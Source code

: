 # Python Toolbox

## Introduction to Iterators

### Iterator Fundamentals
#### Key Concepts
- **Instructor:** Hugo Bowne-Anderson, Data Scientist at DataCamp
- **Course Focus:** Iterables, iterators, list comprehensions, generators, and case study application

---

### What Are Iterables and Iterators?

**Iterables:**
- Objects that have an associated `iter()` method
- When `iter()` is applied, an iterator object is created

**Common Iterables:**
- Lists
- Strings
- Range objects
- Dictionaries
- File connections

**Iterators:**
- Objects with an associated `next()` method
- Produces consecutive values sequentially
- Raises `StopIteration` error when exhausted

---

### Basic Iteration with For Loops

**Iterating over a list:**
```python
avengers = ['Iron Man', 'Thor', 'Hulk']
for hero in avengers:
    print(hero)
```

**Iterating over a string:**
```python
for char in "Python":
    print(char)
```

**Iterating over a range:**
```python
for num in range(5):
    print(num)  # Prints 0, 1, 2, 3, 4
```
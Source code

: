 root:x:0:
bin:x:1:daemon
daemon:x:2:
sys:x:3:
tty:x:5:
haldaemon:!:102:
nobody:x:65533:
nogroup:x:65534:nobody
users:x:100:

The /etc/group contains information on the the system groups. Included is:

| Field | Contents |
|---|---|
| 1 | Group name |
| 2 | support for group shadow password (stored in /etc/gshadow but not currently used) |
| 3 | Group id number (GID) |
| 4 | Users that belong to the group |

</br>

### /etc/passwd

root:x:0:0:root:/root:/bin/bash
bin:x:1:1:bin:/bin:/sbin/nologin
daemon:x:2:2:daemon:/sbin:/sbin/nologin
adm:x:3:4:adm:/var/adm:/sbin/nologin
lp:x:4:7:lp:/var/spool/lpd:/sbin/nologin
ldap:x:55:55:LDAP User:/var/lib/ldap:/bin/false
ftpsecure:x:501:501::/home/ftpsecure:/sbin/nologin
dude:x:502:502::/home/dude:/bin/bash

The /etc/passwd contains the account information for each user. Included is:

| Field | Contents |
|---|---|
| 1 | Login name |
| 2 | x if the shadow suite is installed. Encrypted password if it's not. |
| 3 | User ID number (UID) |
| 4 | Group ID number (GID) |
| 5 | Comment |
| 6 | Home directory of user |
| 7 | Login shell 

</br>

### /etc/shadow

> Task details
Give only the lines from the one holding "over a range:**" through the one holding "The /etc/passwd contains", each restated exactly as it appears above.

> Answer box
**Iterating over a range:**
```python
for num in range(5):
    print(num)  # Prints 0, 1, 2, 3, 4
```
Source code

: root:x:0:
bin:x:1:daemon
daemon:x:2:
sys:x:3:
tty:x:5:
haldaemon:!:102:
nobody:x:65533:
nogroup:x:65534:nobody
users:x:100:

The /etc/group contains information on the the system groups. Included is:

| Field | Contents |
|---|---|
| 1 | Group name |
| 2 | support for group shadow password (stored in /etc/gshadow but not currently used) |
| 3 | Group id number (GID) |
| 4 | Users that belong to the group |

</br>

### /etc/passwd

root:x:0:0:root:/root:/bin/bash
bin:x:1:1:bin:/bin:/sbin/nologin
daemon:x:2:2:daemon:/sbin:/sbin/nologin
adm:x:3:4:adm:/var/adm:/sbin/nologin
lp:x:4:7:lp:/var/spool/lpd:/sbin/nologin
ldap:x:55:55:LDAP User:/var/lib/ldap:/bin/false
ftpsecure:x:501:501::/home/ftpsecure:/sbin/nologin
dude:x:502:502::/home/dude:/bin/bash

The /etc/passwd contains the account information for each user. Included is:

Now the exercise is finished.